Os que me conhecem sabem da minha paixão pelo futebol. Veterano aficionado pelo “nobre esporte bretão”, cresci jogando pelada em becos, ruelas, demais campos improvisados, salões e campos. Esses dias fiz as contas: frequento estádios de futebol há quase 50 anos, acompanhando o meu querido e sofrido Botafogo de Futebol e Regatas. Fora os jogos de outros times brasileiros e de outros países que faço questão de assistir pela televisão.
Pela seleção canarinho, que se firmou no cenário mundial como expressão do estilo plástico, artístico e criativo do nosso futebol, sempre senti enorme carinho e respeito. E, desde menino até hoje, Copa do Mundo é um momento mágico. Coisa de dar frio no estômago de ansiedade quando se aproxima. E quando chega faço o possível e o impossível para ver todos os jogos.
Escrevo enquanto assisto, na tarde deste sábado, 16/6, ao terceiro jogo do dia (Peru x Dinamarca). Ontem consegui ver as duas partidas, além do jogo de abertura, na quinta-feira, 14. Contudo, uma sensação inusitada assalta-me nesta Copa da Rússia: não estou nem aí para o destino da seleção brasileira na competição. É pior até do que torcer contra. É desprezo puro e simples. Refletindo a respeito, não foi difícil encontrar as razões para tamanha indiferença.
Tornou-se impossível não associar o time da CBF às dezenas de milhares de “manifestoches” que foram para as ruas, fantasiados justamente com camisa da CBF – uma espécie de entidade-símbolo da corrupção no Brasil-, pedir a ruptura da ordem constitucional e mergulhar o país, literalmente, nas trevas.
Tornou-se impossível aturar a empáfia, a máscara, a alienação e as babaquices do jogador inequivocamente mais talentoso do Brasil, que é o Neymar. Um craque fora de série dentro do campo, mas um sujeito intragável fora dele. Neymar, aliás, está se especializando em sair pela porta dos fundos de todos os times em que joga.
Tornou-se impossível tolerar o ufanismo global em torno da Copa, com apelos a um nacionalismo sem sentido, quando o país encontra-se em frangalhos devido ao golpe de estado para o qual a mídia monopolista contribuiu decisivamente. A publicidade massacrante sobre a Copa enche o saco dia e noite, com peças enfadonhas e de uma pobreza de espírito de dar dó.
Tornou-se impossível aturar o ótimo treinador da seleção virar um mega-garoto propaganda de banco e tudo que é eletrodoméstico. Com sua fala empolada e repetitiva, Tite parece um manual de autoajuda ambulante.

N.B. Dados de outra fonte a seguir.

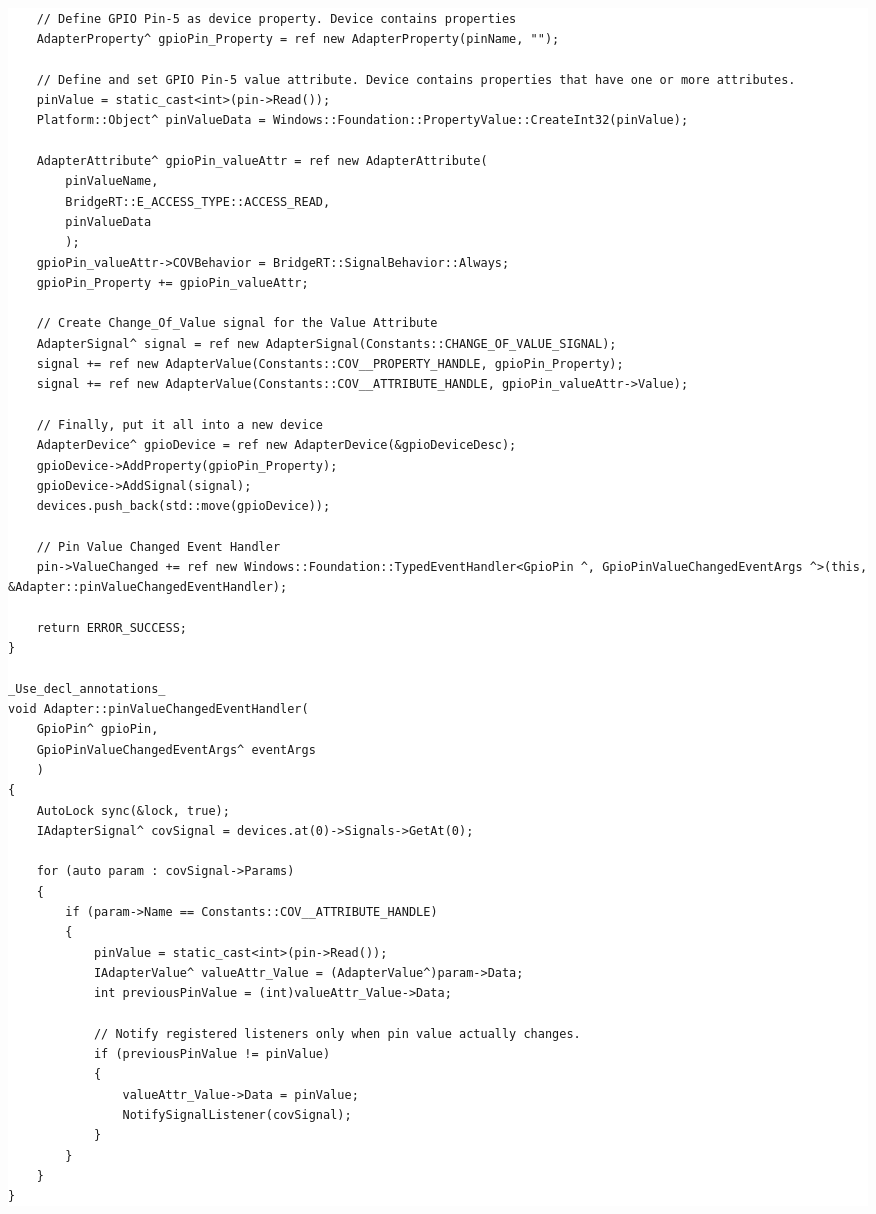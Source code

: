         // Define GPIO Pin-5 as device property. Device contains properties
        AdapterProperty^ gpioPin_Property = ref new AdapterProperty(pinName, "");

        // Define and set GPIO Pin-5 value attribute. Device contains properties that have one or more attributes.
        pinValue = static_cast<int>(pin->Read());
        Platform::Object^ pinValueData = Windows::Foundation::PropertyValue::CreateInt32(pinValue);
          
        AdapterAttribute^ gpioPin_valueAttr = ref new AdapterAttribute(
            pinValueName, 
            BridgeRT::E_ACCESS_TYPE::ACCESS_READ, 
            pinValueData
            );
        gpioPin_valueAttr->COVBehavior = BridgeRT::SignalBehavior::Always;
        gpioPin_Property += gpioPin_valueAttr;

        // Create Change_Of_Value signal for the Value Attribute
        AdapterSignal^ signal = ref new AdapterSignal(Constants::CHANGE_OF_VALUE_SIGNAL);
        signal += ref new AdapterValue(Constants::COV__PROPERTY_HANDLE, gpioPin_Property);
        signal += ref new AdapterValue(Constants::COV__ATTRIBUTE_HANDLE, gpioPin_valueAttr->Value);

        // Finally, put it all into a new device
        AdapterDevice^ gpioDevice = ref new AdapterDevice(&gpioDeviceDesc);
        gpioDevice->AddProperty(gpioPin_Property);
        gpioDevice->AddSignal(signal);
        devices.push_back(std::move(gpioDevice));

        // Pin Value Changed Event Handler
        pin->ValueChanged += ref new Windows::Foundation::TypedEventHandler<GpioPin ^, GpioPinValueChangedEventArgs ^>(this, &Adapter::pinValueChangedEventHandler);

        return ERROR_SUCCESS;
    }

    _Use_decl_annotations_
    void Adapter::pinValueChangedEventHandler(
        GpioPin^ gpioPin,
        GpioPinValueChangedEventArgs^ eventArgs
        )
    {
        AutoLock sync(&lock, true);
        IAdapterSignal^ covSignal = devices.at(0)->Signals->GetAt(0);

        for (auto param : covSignal->Params)
        {
            if (param->Name == Constants::COV__ATTRIBUTE_HANDLE)
            {
                pinValue = static_cast<int>(pin->Read());
                IAdapterValue^ valueAttr_Value = (AdapterValue^)param->Data;
                int previousPinValue = (int)valueAttr_Value->Data;

                // Notify registered listeners only when pin value actually changes.
                if (previousPinValue != pinValue)
                {
                    valueAttr_Value->Data = pinValue;
                    NotifySignalListener(covSignal);
                }
            }
        }
    }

Tornou-se impossível imaginar o ato político deprimente e oportunista em que se transformará a recepção dos jogadores, caso se sagrem campeões, pelo golpista que tomou de assalto o Palácio do Planalto.
Nunca fui de misturar futebol com política. Mas, diante da destruição do país pelos golpistas e da carga de dramaticidade excepcional dos dias atuais, me rendo: não consegui separar as estações. Sei que muitos argumentarão que mesmo na ditadura militar boa parte da esquerda e dos democratas torceu a favor, o que é verdade.
Todavia, o desprezo pela seleção é algo mais forte do que eu. Mas é só um desabafo, um depoimento pessoal. Longe de mim querer contaminar as pessoas com a minha má-vontade incontornável com a seleção.